The base G6 sedan lists at $20,675, with the top-line GT retailing at $23,300. My test GT had options that bumped its price to $26,965. They included a $1,365 leather package and cleverly designed $1,500 power "panoramic" roof with four sliding glass panels and a power shade. (A regular G6 sunroof costs $700.)
Safety items include optional side- and head-curtain airbags.
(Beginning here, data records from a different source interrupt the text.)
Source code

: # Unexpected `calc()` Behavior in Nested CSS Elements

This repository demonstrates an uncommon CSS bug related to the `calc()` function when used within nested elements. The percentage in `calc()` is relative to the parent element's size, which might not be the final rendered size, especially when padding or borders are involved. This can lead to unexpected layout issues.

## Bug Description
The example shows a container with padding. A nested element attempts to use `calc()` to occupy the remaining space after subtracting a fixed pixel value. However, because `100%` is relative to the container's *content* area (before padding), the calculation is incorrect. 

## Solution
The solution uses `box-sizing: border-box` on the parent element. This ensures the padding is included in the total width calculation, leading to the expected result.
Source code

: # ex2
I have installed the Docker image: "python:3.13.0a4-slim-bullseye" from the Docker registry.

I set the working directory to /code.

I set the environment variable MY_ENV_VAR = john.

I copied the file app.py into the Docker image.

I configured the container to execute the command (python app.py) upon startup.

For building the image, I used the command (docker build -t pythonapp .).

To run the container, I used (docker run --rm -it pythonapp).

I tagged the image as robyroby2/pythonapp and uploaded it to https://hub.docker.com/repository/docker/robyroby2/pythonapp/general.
The GT adds a sport suspension, anti-lock brakes, traction control, power adjustable pedals, premium sound system, rear spoiler, 17-inch (vs. 16-inch) cast aluminum painted wheels with wider 50-series (vs. 60-series) tires and a performance axle ratio for slightly faster acceleration.
Average Engine Design
The GTP will have a new 3.9-liter V6 with 240 horsepower. Also offered next year for the G6 will be a new 2.4-liter overhead camshaft 16-valve 4-cylinder engine with 170 horsepower.
The current V6 is hooked to a 4-speed automatic transmission instead of a more modern 5-speed unit. But it's responsive and has an easily used manual shift feature in the GT.
Estimated fuel economy is 21 mpg in the city and 29 on the highway.
The wheelbase helps allow a smooth ride, good interior room for four tall adults and wide door openings—not to mention permitting rear door glass to roll down all the way and the panoramic roof; three of that roof's four panels slide rearward, creating a sunroof large enough for rear-seat occupants to have an open-air "almost convertible-like experience," as Pontiac puts it.
The sporty styling features short front-rear body overhangs, although the G6 doesn't stand out like, say, the new Chrysler 300 sedan.
The G6 uses General Motor's new European-designed Epsilon "architecture" for body stiffness, which enhances ride and handling.
Climate and sound system controls are large, and dashboard vents swivel with a precision feel that shows attention to detail that long has been lacking in many GM auto interiors. Cupholders are conveniently located, as are most controls.
Pontiac said it used a "clean sheet" approach to designing the G6, which should attract far more buyers than the Grand Am.